Instantie: Rechtbank Utrecht, 26 januari 1993

Instantie

Rechtbank Utrecht

Samenvatting


Het betreft een gehuwde vrouw, die voor 23 december 1984 werkloos werd en
pas na 1989 WWV heeft aangevraagd. Vanaf 23-12-1984 is het
kostwinnersvereiste in de WWV opgeheven. Eerst na 1989 is duidelijk
geworden dat vrouwen in de situatie als eiseres in aanmerking komen voor
een WWV-uitkering. Gebaseerd op het Emmot-arrest stelt de rechtbank dat
voor de vaststelling van de juiste ingangsdatum beslissend is dat op of
na 23-12-84 de ontstane rechten noch geheel noch gedeeltelijk verloren
mogen gaan. Het tijdstip van de aanvraag kan in onderhavige geval niet tot
gevolg hebben dat de rechten geheel of gedeeltelijk verloren gaan. Voorts
moeten vrouwen langs alle mogelijke wegen in de gelegenheid worden gesteld
een begin van bewijs te leveren.

Volledige tekst

1. Aanduiding bestreden beslissing. Beslissing van verweerder van 8
november 1991 op het bezwaarschrift van klaagster tegen de primaire
beslissing van 7 augustus 1991.

2. Terechtzitting. Datum: 15 december 1992. Klaagster is na ambtshalve
oproeping in persoon verschenen, bijgestaan door mr. A. Lenting, advocaat
te Utrecht.

Verweerder is, ondanks ambtshalve oproeping, niet verschenen.
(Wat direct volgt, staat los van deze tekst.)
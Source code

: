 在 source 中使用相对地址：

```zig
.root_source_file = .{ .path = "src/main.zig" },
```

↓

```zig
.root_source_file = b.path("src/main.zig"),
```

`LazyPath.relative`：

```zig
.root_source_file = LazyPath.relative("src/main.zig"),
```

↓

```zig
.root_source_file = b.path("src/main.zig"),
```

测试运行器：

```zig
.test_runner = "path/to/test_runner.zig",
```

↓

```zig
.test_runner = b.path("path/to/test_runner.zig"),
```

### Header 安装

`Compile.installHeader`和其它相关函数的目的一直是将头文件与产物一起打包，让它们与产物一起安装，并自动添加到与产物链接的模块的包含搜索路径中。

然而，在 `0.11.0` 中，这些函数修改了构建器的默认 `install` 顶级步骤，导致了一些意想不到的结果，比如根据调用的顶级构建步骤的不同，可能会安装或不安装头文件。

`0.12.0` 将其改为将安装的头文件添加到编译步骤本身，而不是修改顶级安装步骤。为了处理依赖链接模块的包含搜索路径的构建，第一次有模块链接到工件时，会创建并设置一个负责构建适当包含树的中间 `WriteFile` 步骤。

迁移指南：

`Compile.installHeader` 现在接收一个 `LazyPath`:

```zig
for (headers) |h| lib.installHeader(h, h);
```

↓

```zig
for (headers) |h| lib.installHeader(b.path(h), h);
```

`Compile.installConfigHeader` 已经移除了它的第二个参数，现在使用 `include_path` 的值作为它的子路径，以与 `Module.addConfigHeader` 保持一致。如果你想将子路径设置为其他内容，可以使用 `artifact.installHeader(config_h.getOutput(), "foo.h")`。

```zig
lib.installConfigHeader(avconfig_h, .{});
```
3. Feiten De volgende feiten zijn tussen partijen niet betwist. De
rechtbank neemt ze als vaststaand aan. Klaagster heeft van medio 1956 tot
november 1975 gewerkt, laatstelijk 3 uur per dag en 5 dagen per week als
hoofd schoonmaakafdeling bij de Belastingdienst. In november 1975 is zij
ontslagen wegens bezuinigingen. Klaagster was toen gehuwd. Van 1 december
1975 tot 1 juni 1976 heeft zij een uitkering ingevolge de
Werkloosheidsvoorziening (WWV) bij verweerder ingediend. Verweerder heeft
bij bestreden beslissing – op de bezwaren van klaagster – geweigerd deze
uitkering toe te kennen, omdat klaagster, gelet op de omstandigheid dat
zij inmiddels de 65-jarige leeftijd heeft bereikt, op de aanvraagdatum
niet (meer) aan de criteria daarvoor zou voldoen. Tevens heeft verweerder
overwogen, dat niet gebleken is van feiten of omstandigheden, die ertoe
nopen klaagster met ingang van een eerdere datum dan de datum van aanvraag
in aanmerking te brengen voor uitkering. Namens klaagster is tegen deze
beslissing beroep ingesteld bij de (voormalige) Raad van Beroep te
Utrecht. Daarbij is aangevoerd, dat klaagster op grond van het
internationale recht en de in verband daarmee gevormde jurisprudentie
recht heeft op een uitkering ingevolge de WWV, primair met ingang van 11
maart 1979 en subsidiair met ingang van 23 december 1984. Voorst is
aangevoerd dat verweerder bij de beslissing om geen gebruik te maken van
de hem bij artikel 18 van de WWV verleende bevoegdheid om de uitkering op
een eerdere datum te doen ingaan dan de datum van aanvraag in strijd met
de algemene beginselen van behoorlijk bestuur heeft gehandeld.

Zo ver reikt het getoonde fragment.